Eventually her triumph is such that Dr. Rivers offers her a job as his office nurse. She is absolutely ecstatic—and turns him down, because the job wouldn’t be challenging enough for her. “The trouble with intelligent people,” Dr. Rivers says, “is that they want work that uses their intelligence!” He rewards her by taking her out to dinner, and while she feels that she could, if she wanted to, reel him in, she decides he’s not what she wants after all. “It would be awful to be his wife—always cowed, dragged about after him, never knowing where you were!”

So who will she marry? She has this old beau from home, Jim, who’s an attorney. He’s been in love with her for a while, though she’s been keeping him at arm’s length. But after her horrible week, she begins to awaken to Jim’s charms. Interestingly, when she decides to accept his proposal, he turns her down, saying he doesn’t want to be “just any port in a storm.” He chastises her for treating him like “a pet dog” and expecting him to rescue her when her career is making her miserable. I like this guy. After she’s had a while to mull this over, she comes to see Jim differently, but the book doesn’t end with them in each other’s arms; instead, he calls her to ask her out, ending their fight, and she is determined to win him back, maybe not today, but someday soon …

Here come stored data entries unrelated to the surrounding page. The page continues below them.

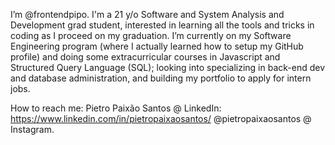 I’m @frontendpipo.
I'm a 21 y/o Software and System Analysis and Development grad student, interested in learning all the tools and tricks in coding as I proceed on my graduation.
I’m currently on my Software Engineering program (where I actually learned how to setup my GitHub profile) and doing some extracurricular courses in Javascript and Structured Query Language (SQL); looking into specializing in back-end dev and database administration, and building my portfolio to apply for intern jobs.

How to reach me:
Pietro Paixão Santos @ LinkedIn: https://www.linkedin.com/in/pietropaixaosantos/
@pietropaixaosantos @ Instagram.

While Sybil’s reactions can be annoying, they are realistic. After Dr. Rivers asks Sybil to meet with him at his office, “The sound of the door closing behind him released an unexpected surge of joy in her. She had won her prize! Her arms swooped through the air, and she threw back her head with a laugh of pure delight. ‘Dr. Rivers!’ sang a voice inside her head. ‘Dr. Rivers!’ ” I totally recognized this moment of elation, and even if her obsessing can be annoying, there is truth in her anxieties about meeting with her superiors. I was pleased that the book’s ending was not a facile rapprochement with Jim but that Sybil’s feelings toward him evolved out of her own growth as a character. And the fact that she doesn’t actually have him in the bag at the end of the story is the gravy on the mashed potatoes. While this is not the best book on the shelf, it is superior to most. Unfortunately, Phyllis Ross did not write any more nurse novels, so this is the last we will see of her. I suspect she could have done even better than this, and I’m sorry I won’t see her live up to the promise of Sybil Larson.